All of lore.kernel.org
 help / color / mirror / Atom feed
From: zhanghailiang <zhang.zhanghailiang@huawei.com>
To: "Dr. David Alan Gilbert" <dgilbert@redhat.com>,
	Wen Congyang <wency@cn.fujitsu.com>
Cc: lizhijian@cn.fujitsu.com, quintela@redhat.com,
	yunhong.jiang@intel.com, eddie.dong@intel.com,
	peter.huangpeng@huawei.com, qemu-devel@nongnu.org,
	arei.gonglei@huawei.com, amit.shah@redhat.com,
	david@gibson.dropbear.id.au
Subject: Re: [Qemu-devel] [RFC PATCH v4 00/28] COarse-grain LOck-stepping(COLO) Virtual Machines for Non-stop Service
Date: Tue, 28 Apr 2015 18:51:28 +0800	[thread overview]
Message-ID: <553F6630.2040704@huawei.com> (raw)

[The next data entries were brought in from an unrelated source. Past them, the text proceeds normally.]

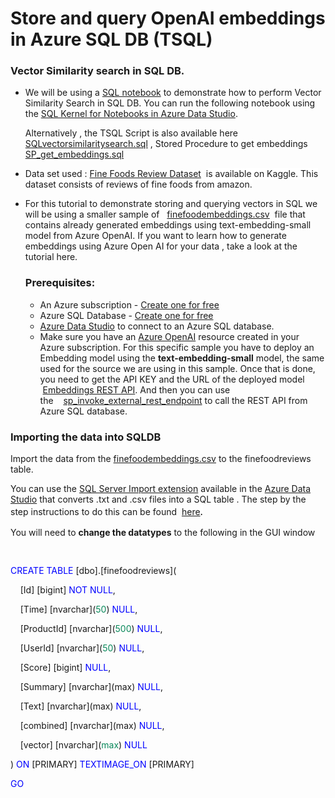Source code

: # Store and query OpenAI embeddings in Azure SQL DB (TSQL)

### **Vector Similarity search in SQL DB.**

- We will be using a [SQL notebook](https://github.com/Azure-Samples/azure-sql-db-vector-search/blob/d1a3b8e723cf3f80d932588604c92f9da5ef9e65/VectorSearch_Notebooks/SQL_Notebook_Example/SQLvectorsearchnotebook.ipynb) to demonstrate how to perform Vector Similarity Search in SQL DB.
You can run the following notebook using the [SQL Kernel for Notebooks in Azure Data Studio](https://learn.microsoft.com/en-us/azure-data-studio/notebooks/notebooks-guidance#connect-to-a-kernel). 

   Alternatively , the TSQL Script is also available here
[SQLvectorsimilaritysearch.sql](https://github.com/Azure-Samples/azure-sql-db-vector-search/blob/d1a3b8e723cf3f80d932588604c92f9da5ef9e65/VectorSearch_Notebooks/SQL_Notebook_Example/SQLvectorsimilaritysearch.sql) , Stored Procedure to get embeddings [SP_get_embeddings.sql](https://github.com/Azure-Samples/azure-sql-db-vector-search/blob/d1a3b8e723cf3f80d932588604c92f9da5ef9e65/VectorSearch_Notebooks/SQL_Notebook_Example/SP_get_embeddings.sql)



- Data set used : [Fine Foods Review Dataset]([AzureSQLVectorSearch/Dataset/Reviews.csv](https://github.com/Azure-Samples/azure-sql-db-vector-search/blob/ee517d7e6e2969e1a71aa69f51db762a02af30a1/AzureSQLVectorSearch/Dataset/Reviews.csv))  <span style="background:white">is available on Kaggle. This dataset consists of reviews of fine foods from amazon.</span>
- For this tutorial to demonstrate storing and querying vectors in SQL we will be using a smaller sample of   [finefoodembeddings.csv]([AzureSQLVectorSearch/Dataset/finefoodembeddings.csv](https://github.com/Azure-Samples/azure-sql-db-vector-search/blob/1e47abf564caa0519c823fff0761fd005ca8bbc0/AzureSQLVectorSearch/Dataset/finefoodembeddings.csv))  file that contains already generated embeddings using text-embedding-small model from Azure OpenAI. If you want to learn how to generate embeddings using Azure Open AI for your data , take a look at the tutorial here.
    
    ### <span style="color: var(--vscode-foreground);"><b>Prerequisites:</b></span>
    
    - An Azure subscription - [Create one for free](https:\github.com\Azure-Samples\azure-sql-db-vector-search\blob\622f7be47cafa261b267163a9a94af13d4fa9243\AzureSQLVectorSearch\src\https:\azure.microsoft.com\free\cognitive-services?azure-portal=true)
    - Azure SQL Database - [Create one for free](https:\github.com\Azure-Samples\azure-sql-db-vector-search\blob\622f7be47cafa261b267163a9a94af13d4fa9243\AzureSQLVectorSearch\src\https:\learn.microsoft.com\azure\azure-sql\database\free-offer?view=azuresql)
    - [Azure Data Studio](https:\azure.microsoft.com\products\data-studio) to connect to an Azure SQL database. 
    - Make sure you have an [Azure OpenAI](https:\learn.microsoft.com\en-us\azure\ai-services\openai\overview) resource created in your Azure subscription. For this specific sample you have to deploy an Embedding model using the **text-embedding-small** model, the same used for the source we are using in this sample. Once that is done, you need to get the API KEY and the URL of the deployed model  [Embeddings REST API](https:\learn.microsoft.com\azure\cognitive-services\openai\reference#embeddings). And then you can use the    [sp\_invoke\_external\_rest\_endpoint](https:\learn.microsoft.com\sql\relational-databases\system-stored-procedures\sp-invoke-external-rest-endpoint-transact-sql?view=azuresqldb-current) to call the REST API from Azure SQL database.


### **Importing the data into SQLDB**

Import the data from the [finefoodembeddings.csv]([AzureSQLVectorSearch/Dataset/finefoodembeddings.csv](https://github.com/Azure-Samples/azure-sql-db-vector-search/blob/1e47abf564caa0519c823fff0761fd005ca8bbc0/AzureSQLVectorSearch/Dataset/finefoodembeddings.csv)) to the finefoodreviews table.

You can use the [SQL Server Import extension](https:\learn.microsoft.com\en-us\azure-data-studio\extensions\sql-server-import-extension) available in the [Azure Data Studio](https:\azure.microsoft.com\products\data-studio) that converts .txt and .csv files into a SQL table . The step by the step instructions to do this can be found  [here](https:\learn.microsoft.com\en-us\azure-data-studio\extensions\sql-server-import-extension)<span style="font-size:12.0pt;font-family:&quot;Segoe UI&quot;,sans-serif;mso-fareast-font-family:
&quot;Times New Roman&quot;;color:#161616;background:white;mso-font-kerning:0pt;
mso-ligatures:none;mso-fareast-language:EN-IN">.</span>

<span style="color: var(--vscode-foreground);">You will need to <b>change the datatypes</b> to the following in the GUI window</span>

<span style="font-family:&quot;Calibri&quot;,sans-serif;color:black;mso-color-alt:windowtext"><br></span>

<span style="color: #0000ff;">CREATE</span> <span style="color: #0000ff;">TABLE</span> \[dbo\].\[finefoodreviews\](

    \[Id\] \[bigint\] <span style="color: #0000ff;">NOT NULL</span>,

    \[Time\] \[nvarchar\](<span style="color: #09885a;">50</span>) <span style="color: #0000ff;">NULL</span>,

    \[ProductId\] \[nvarchar\](<span style="color: #09885a;">500</span>) <span style="color: #0000ff;">NULL</span>,

    \[UserId\] \[nvarchar\](<span style="color: #09885a;">50</span>) <span style="color: #0000ff;">NULL</span>,

    \[Score\] \[bigint\] <span style="color: #0000ff;">NULL</span>,

    \[Summary\] \[nvarchar\](max) <span style="color: #0000ff;">NULL</span>,

    \[Text\] \[nvarchar\](max) <span style="color: #0000ff;">NULL</span>,

    \[combined\] \[nvarchar\](max) <span style="color: #0000ff;">NULL</span>,

    \[vector\] \[nvarchar\](<span style="color: #09885a;">max</span>) <span style="color: #0000ff;">NULL</span>

) <span style="color: #0000ff;">ON</span> \[PRIMARY\] <span style="color: #0000ff;">TEXTIMAGE_ON</span> \[PRIMARY\]

<span style="color: #0000ff;">GO</span>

In-Reply-To: <20150424083518.GA2139@work-vm>

On 2015/4/24 16:35, Dr. David Alan Gilbert wrote:
> * Wen Congyang (wency@cn.fujitsu.com) wrote:
>> On 04/22/2015 07:18 PM, Dr. David Alan Gilbert wrote:
>>> * zhanghailiang (zhang.zhanghailiang@huawei.com) wrote:
>>>> Hi,
>>>>
>>>> ping ...
>>>
>>> I will get to look at this again; but not until after next week.
>>>
>>>> The main blocked bugs for COLO have been solved,
>>>
>>> I've got the v3 set running, but the biggest problem I hit are problems
>>> with the packet comparison module; I've seen a panic which I think is
>>> in colo_send_checkpoint_req that I think is due to the use of
>>> GFP_KERNEL to allocate the netlink message and I think it can schedule
>>> there.  I tried making that a GFP_ATOMIC  but I'm hitting other
>>> problems with :
>>
>> Thanks for your test.
>> I guest the backtrace should like:
>> 1. colo_send_checkpoint_req()
>> 2. colo_setup_checkpoint_by_id()
>>
>> Because we hold rcu read lock, so we cannot use GFP_KERNEL to malloc memory.
>
> See the backtrace below.
>
>>> kcolo_thread, no conn, schedule out
>>
>> Hmm, how to reproduce it? In my test, I only focus on block replication, and
>> I don't use the network.
>>
>>>
>>> that I've not had time to look into yet.
>>>
>>> So I only get about a 50% success rate of starting COLO.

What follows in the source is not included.